The output will typically consist of a generated text response based on the provided prompt and other parameters. For instance:

Example Output:

¡Hola! ¿Cómo estás? (Hi! How are you?) I'm so glad we can practice speaking Spanish together. What do you like to do for fun? Do you have any pets?

Conceptual Usage Example (Python)

Here’s how you might structure a call to this action using Python:

import requests
import json

# Replace with your Cognitive Actions API key and endpoint
COGNITIVE_ACTIONS_API_KEY = "YOUR_COGNITIVE_ACTIONS_API_KEY"
COGNITIVE_ACTIONS_EXECUTE_URL = "https://api.cognitiveactions.com/actions/execute"  # Hypothetical endpoint

action_id = "9db21c5a-d911-43ee-aae6-9b736a04c461"  # Action ID for Generate Text with Seed Control

# Construct the input payload based on the action's requirements
payload = {
    "topK": 50,
    "topP": 0.9,
    "debug": False,
    "prompt": "hi",
    "temperature": 0.75,
    "maxNewTokens": 128,
    "minNewTokens": -1,
    "systemPrompt": "You are a Spanish-speaking companion to enhance my language skills in a fun and engaging way. You should act as a new friend eager to chat, with the ability to subtly gauge and adapt to my Spanish level. Never use English, except when you use a difficult Spanish word, then add an English translation in brackets. Always use short replies, and try to keep the conversation going."
}

headers = {
    "Authorization": f"Bearer {COGNITIVE_ACTIONS_API_KEY}",
    "Content-Type": "application/json"
}

try:
    response = requests.post(
        COGNITIVE_ACTIONS_EXECUTE_URL,
        headers=headers,
        json={"action_id": action_id, "inputs": payload}  # Hypothetical structure
    )
    response.raise_for_status()  # Raise an exception for bad status codes (4xx or 5xx)

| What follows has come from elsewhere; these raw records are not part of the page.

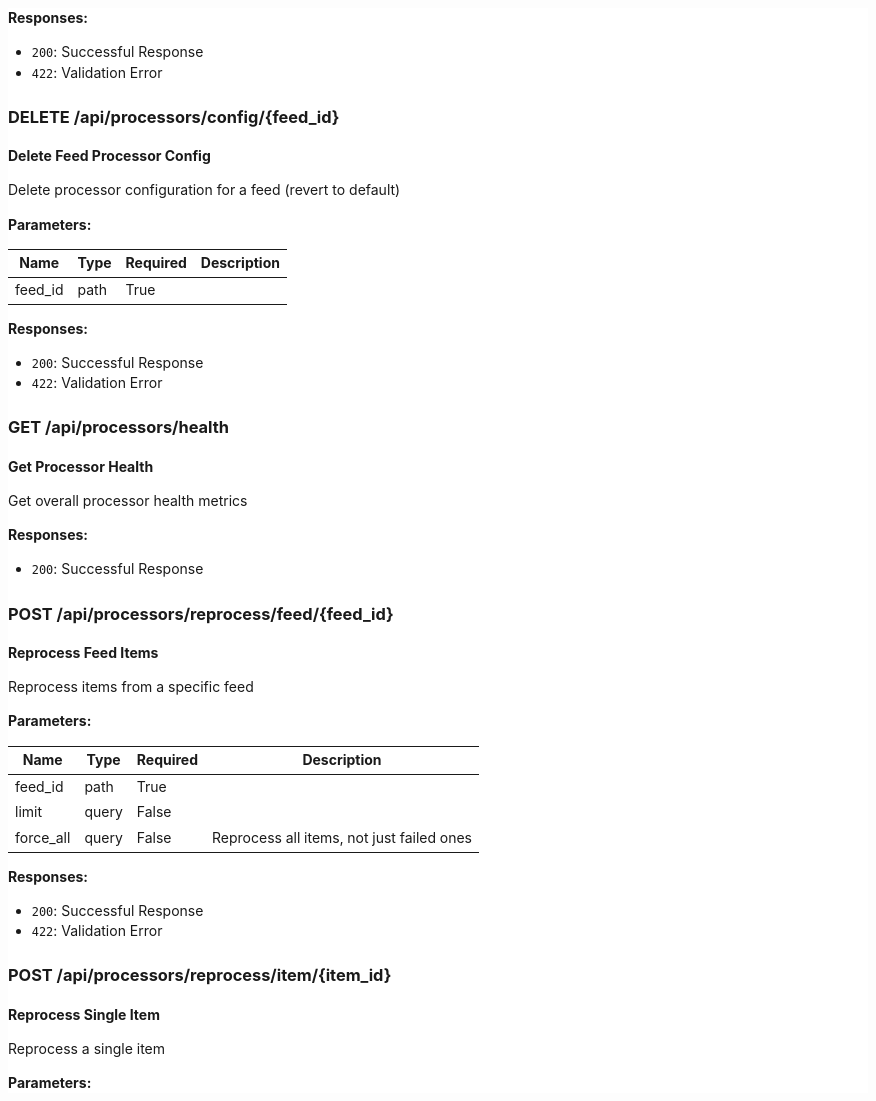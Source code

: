**Responses:**

- `200`: Successful Response
- `422`: Validation Error

### DELETE /api/processors/config/{feed_id}
**Delete Feed Processor Config**

Delete processor configuration for a feed (revert to default)

**Parameters:**

| Name | Type | Required | Description |
|------|------|----------|-------------|
| feed_id | path | True |  |

**Responses:**

- `200`: Successful Response
- `422`: Validation Error

### GET /api/processors/health
**Get Processor Health**

Get overall processor health metrics

**Responses:**

- `200`: Successful Response

### POST /api/processors/reprocess/feed/{feed_id}
**Reprocess Feed Items**

Reprocess items from a specific feed

**Parameters:**

| Name | Type | Required | Description |
|------|------|----------|-------------|
| feed_id | path | True |  |
| limit | query | False |  |
| force_all | query | False | Reprocess all items, not just failed ones |

**Responses:**

- `200`: Successful Response
- `422`: Validation Error

### POST /api/processors/reprocess/item/{item_id}
**Reprocess Single Item**

Reprocess a single item

**Parameters:**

    result = response.json()
    print("Action executed successfully:")
    print(json.dumps(result, indent=2))

except requests.exceptions.RequestException as e:
    print(f"Error executing action {action_id}: {e}")
    if e.response is not None:
        print(f"Response status: {e.response.status_code}")
        try:
            print(f"Response body: {e.response.json()}")
        except json.JSONDecodeError:
            print(f"Response body: {e.response.text}")

In this example, you’ll notice that the action ID and the input payload are clearly structured to match the requirements of the Cognitive Action. This code snippet serves as a conceptual guide to help you understand how to interact with the Cognitive Actions API.

Conclusion

The halevi/sandbox1 Cognitive Actions provide a powerful means to integrate sophisticated text generation capabilities into your applications. By utilizing the Generate Text with Seed Control action, developers can create personalized and contextually relevant text outputs that enhance user interactions. As you explore these actions, consider how they can be utilized in various scenarios, such as chatbots, content creation, or educational tools. Happy coding!